> **Your task**
The reply should be a single number: the count of lines below that contain the word "lstlisting".

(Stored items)
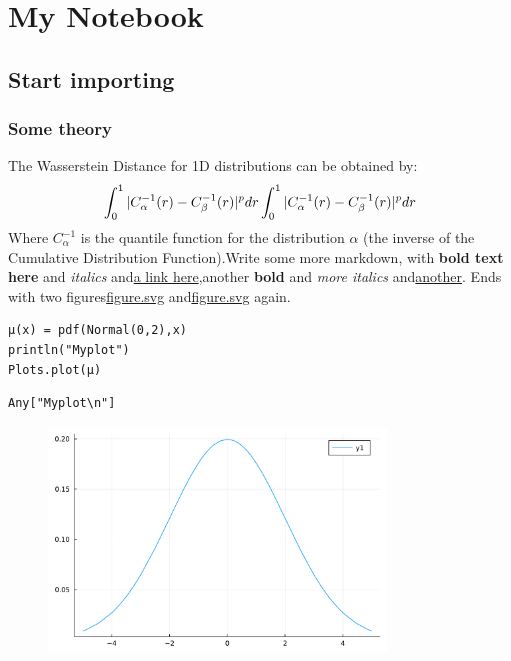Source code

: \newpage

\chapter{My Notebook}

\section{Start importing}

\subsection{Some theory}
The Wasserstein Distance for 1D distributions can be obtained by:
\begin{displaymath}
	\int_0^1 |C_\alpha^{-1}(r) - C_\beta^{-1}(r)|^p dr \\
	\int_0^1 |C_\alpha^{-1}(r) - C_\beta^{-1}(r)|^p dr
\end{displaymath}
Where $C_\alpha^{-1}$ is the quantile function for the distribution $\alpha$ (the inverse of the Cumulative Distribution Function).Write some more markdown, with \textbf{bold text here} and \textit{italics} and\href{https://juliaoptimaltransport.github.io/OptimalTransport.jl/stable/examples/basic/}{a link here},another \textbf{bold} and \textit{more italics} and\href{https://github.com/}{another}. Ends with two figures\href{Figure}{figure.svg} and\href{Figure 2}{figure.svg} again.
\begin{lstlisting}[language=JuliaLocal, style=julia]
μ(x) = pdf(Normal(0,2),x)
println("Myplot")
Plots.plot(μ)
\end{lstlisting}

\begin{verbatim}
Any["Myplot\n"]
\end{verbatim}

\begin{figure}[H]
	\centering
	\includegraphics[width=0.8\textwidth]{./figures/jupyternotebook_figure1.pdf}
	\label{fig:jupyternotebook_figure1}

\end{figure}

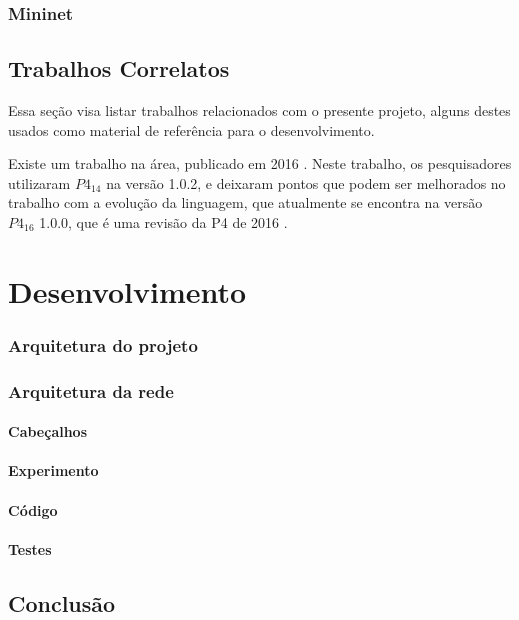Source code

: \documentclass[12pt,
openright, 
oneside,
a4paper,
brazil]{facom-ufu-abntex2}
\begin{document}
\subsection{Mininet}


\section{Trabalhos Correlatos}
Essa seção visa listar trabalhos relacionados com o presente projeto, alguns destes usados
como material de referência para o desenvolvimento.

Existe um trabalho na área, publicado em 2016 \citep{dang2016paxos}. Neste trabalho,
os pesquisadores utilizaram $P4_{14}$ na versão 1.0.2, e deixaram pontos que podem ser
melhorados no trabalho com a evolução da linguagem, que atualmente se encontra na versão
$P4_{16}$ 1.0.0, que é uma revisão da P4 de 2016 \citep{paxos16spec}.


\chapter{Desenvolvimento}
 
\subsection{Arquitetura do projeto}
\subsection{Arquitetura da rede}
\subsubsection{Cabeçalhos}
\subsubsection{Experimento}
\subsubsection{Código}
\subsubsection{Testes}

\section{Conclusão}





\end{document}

> **Answer below**
2